F-Test with discounted Sample Sizes

The autocorrelation violates the iid (to be precise the first i ;-) assumption of an F-test. Consequently, the autocorrelation leads to higher variability of estimated statistics of the series, i.e. sample mean, sample variance etc. Or in other words, the information present in correlated samples about an estimated statistic is less than in uncorrelated samples.

O’Shaughnessy and Cavanaugh (2015) propose a method to perform t-tests for autocorrelated time series data by simply discounting the sample sizes. For large enough sample size $n$ (they say $n > 50$ is usually enough) the discounted sample size $n_e$ is:

$$n_e = n\frac{1-\hat{\rho}_1}{1+\hat{\rho}_1}$$

where $\hat{\rho}_1$ is the auto-correlation of time shift 1:

$$ \hat{\rho}_1 = \frac{\sum_{t=1}^{n-1} (y_t - \bar{y})(y_{t+1} - \bar{y})}{\sum_{t=1}^n (y_t - \bar{y})^2}$$

Can I do the same discounting for the F-test? What I mean is to calculate the F-test statistic as usual with the given sample sizes $n_1$ and $n_2$ of my time series below. Yet, when determining the critical p-value, I use the discounted sample sizes:

$$ p = P(F(n_{e1} - 1, n_{e2} - 1 ) \geq F_{\text{calculated}}| H_0)$$

Consequently, I have a much more conservative requirement, i.e. the variance reduction must be much larger compared to iid samples to show significance.
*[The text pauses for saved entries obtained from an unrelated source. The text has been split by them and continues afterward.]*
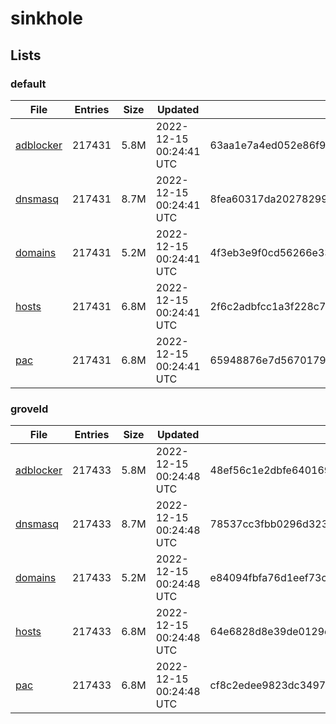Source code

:# sinkhole

## Lists

### default

|File|Entries|Size|Updated|Hash|
|-|-|-|-|-|
|[adblocker](https://raw.githubusercontent.com/groveld/sinkhole/lists/default/adblocker.txt)|217431|5.8M|2022-12-15 00:24:41 UTC|63aa1e7a4ed052e86f96af112a6bb1200cd05abd6a2640b1cac948a1154094a5|
|[dnsmasq](https://raw.githubusercontent.com/groveld/sinkhole/lists/default/dnsmasq.txt)|217431|8.7M|2022-12-15 00:24:41 UTC|8fea60317da202782998024705c43e6df7b6af3a1e71105b0fcf7499896174c7|
|[domains](https://raw.githubusercontent.com/groveld/sinkhole/lists/default/domains.txt)|217431|5.2M|2022-12-15 00:24:41 UTC|4f3eb3e9f0cd56266e330dd0b5cf9ba1bc90ef3462afddfe370fc42647d063e7|
|[hosts](https://raw.githubusercontent.com/groveld/sinkhole/lists/default/hosts.txt)|217431|6.8M|2022-12-15 00:24:41 UTC|2f6c2adbfcc1a3f228c76e0ed327a2374a2795dce6e5e43582a9ab3888590b26|
|[pac](https://raw.githubusercontent.com/groveld/sinkhole/lists/default/pac.txt)|217431|6.8M|2022-12-15 00:24:41 UTC|65948876e7d567017978c47d3b37cb8dd363944a8b267791bf559fe0a9d165fa|

### groveld

|File|Entries|Size|Updated|Hash|
|-|-|-|-|-|
|[adblocker](https://raw.githubusercontent.com/groveld/sinkhole/lists/groveld/adblocker.txt)|217433|5.8M|2022-12-15 00:24:48 UTC|48ef56c1e2dbfe64016958ada8f8f2f2a2bc339398b513c4acb2acb8293cfe0d|
|[dnsmasq](https://raw.githubusercontent.com/groveld/sinkhole/lists/groveld/dnsmasq.txt)|217433|8.7M|2022-12-15 00:24:48 UTC|78537cc3fbb0296d3235f665f9d8b6a4d654f53459ad23d57cf34de0d6f6a9bd|
|[domains](https://raw.githubusercontent.com/groveld/sinkhole/lists/groveld/domains.txt)|217433|5.2M|2022-12-15 00:24:48 UTC|e84094fbfa76d1eef73c4554e1f475ddd0ff20b1b6bbcaac985ae0b1210aa09f|
|[hosts](https://raw.githubusercontent.com/groveld/sinkhole/lists/groveld/hosts.txt)|217433|6.8M|2022-12-15 00:24:48 UTC|64e6828d8e39de0129c83492a1b2057262e232e2941cb9ad8152aeeda1638cb9|
|[pac](https://raw.githubusercontent.com/groveld/sinkhole/lists/groveld/pac.txt)|217433|6.8M|2022-12-15 00:24:48 UTC|cf8c2edee9823dc34974bab324dd8eafed8e03d84f4f1b8baef1833f56726373|
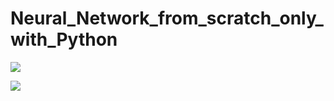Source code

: # Neural_Network_from_scratch_only_with_Python

![](https://cursosdeinteligenciaartificial.wordpress.com/2019/02/02/usando-redes-neurais-para-reconhecer-digitos-manuscritos/)

![](https://miro.medium.com/max/1400/1*8jI3wB41kYxP-Wo5rO_Yvg.gif)
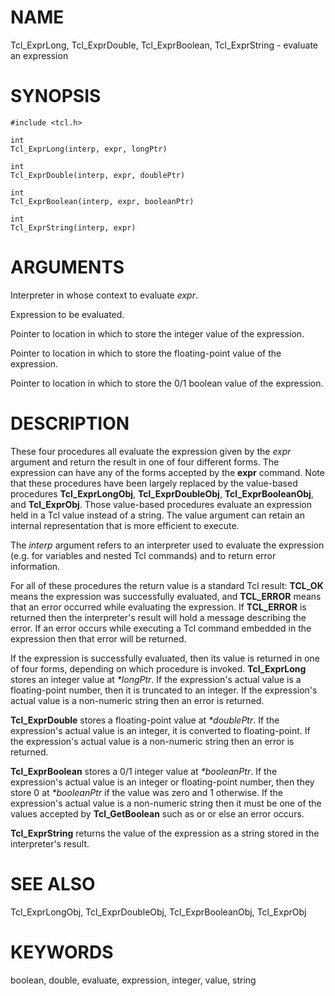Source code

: # NAME

Tcl_ExprLong, Tcl_ExprDouble, Tcl_ExprBoolean, Tcl_ExprString - evaluate
an expression

# SYNOPSIS

    #include <tcl.h>

    int
    Tcl_ExprLong(interp, expr, longPtr)

    int
    Tcl_ExprDouble(interp, expr, doublePtr)

    int
    Tcl_ExprBoolean(interp, expr, booleanPtr)

    int
    Tcl_ExprString(interp, expr)

# ARGUMENTS

Interpreter in whose context to evaluate *expr*.

Expression to be evaluated.

Pointer to location in which to store the integer value of the
expression.

Pointer to location in which to store the floating-point value of the
expression.

Pointer to location in which to store the 0/1 boolean value of the
expression.

# DESCRIPTION

These four procedures all evaluate the expression given by the *expr*
argument and return the result in one of four different forms. The
expression can have any of the forms accepted by the **expr** command.
Note that these procedures have been largely replaced by the value-based
procedures **Tcl_ExprLongObj**, **Tcl_ExprDoubleObj**,
**Tcl_ExprBooleanObj**, and **Tcl_ExprObj**. Those value-based
procedures evaluate an expression held in a Tcl value instead of a
string. The value argument can retain an internal representation that is
more efficient to execute.

The *interp* argument refers to an interpreter used to evaluate the
expression (e.g. for variables and nested Tcl commands) and to return
error information.

For all of these procedures the return value is a standard Tcl result:
**TCL_OK** means the expression was successfully evaluated, and
**TCL_ERROR** means that an error occurred while evaluating the
expression. If **TCL_ERROR** is returned then the interpreter\'s result
will hold a message describing the error. If an error occurs while
executing a Tcl command embedded in the expression then that error will
be returned.

If the expression is successfully evaluated, then its value is returned
in one of four forms, depending on which procedure is invoked.
**Tcl_ExprLong** stores an integer value at *\*longPtr*. If the
expression\'s actual value is a floating-point number, then it is
truncated to an integer. If the expression\'s actual value is a
non-numeric string then an error is returned.

**Tcl_ExprDouble** stores a floating-point value at *\*doublePtr*. If
the expression\'s actual value is an integer, it is converted to
floating-point. If the expression\'s actual value is a non-numeric
string then an error is returned.

**Tcl_ExprBoolean** stores a 0/1 integer value at *\*booleanPtr*. If the
expression\'s actual value is an integer or floating-point number, then
they store 0 at *\*booleanPtr* if the value was zero and 1 otherwise. If
the expression\'s actual value is a non-numeric string then it must be
one of the values accepted by **Tcl_GetBoolean** such as or or else an
error occurs.

**Tcl_ExprString** returns the value of the expression as a string
stored in the interpreter\'s result.

# SEE ALSO

Tcl_ExprLongObj, Tcl_ExprDoubleObj, Tcl_ExprBooleanObj, Tcl_ExprObj

# KEYWORDS

boolean, double, evaluate, expression, integer, value, string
Is this a statistically sound approach?

Update: Confidence Intervals with Block-Bootstrapping

In case I do block-bootstrapping (either non-overlapping or moving, they both yield pretty much the very same stats) with a sufficiently long block length, I get pretty much the same answer as using the discounted F-test above. For my data the discounted F-test is significant for p < 0.01. For block bootstrapping it's significant for p<0.025. I guess this is the expected price to pay for using a model free approach in comparison to a Gaussianity assuming F-test.

For anyone who is interested, here are the details of the block bootstrapping approach (based on this blogpost):

  1. I look at the autocorrelation function to pick a sufficiently large block length.

  2. I create $n$ moving blocks of length $k$ from both time series. E.g. if

$$y_0, y_1, y_2, ..., y_{n-1} $$

is one of my time series I create blocks of length $k$ as

block 1: $y_0, ..., y_{k}$ block 2: $y_1, ..., y_{k+1}$ ... block n: $y_{n-1}, y_0, ... y_{k-1}$

Note to avoid the bias of less often sampling the beginning or end of the time series, I wrap both time series around to have a circular array.

  1. I take a lot of bootstrap samples of $m = \text{round}(y / k)$ blocks with replacement. I stitch them back together to create a lot of bootstrapped time series.

  2. I compute for each bootstrapped series the variance. I look at the 2.5 and 97.5 percentile of the resulting variance distribution of bootstrapping both of my initial time series and check if they overlap. They don't, so there's a significant difference.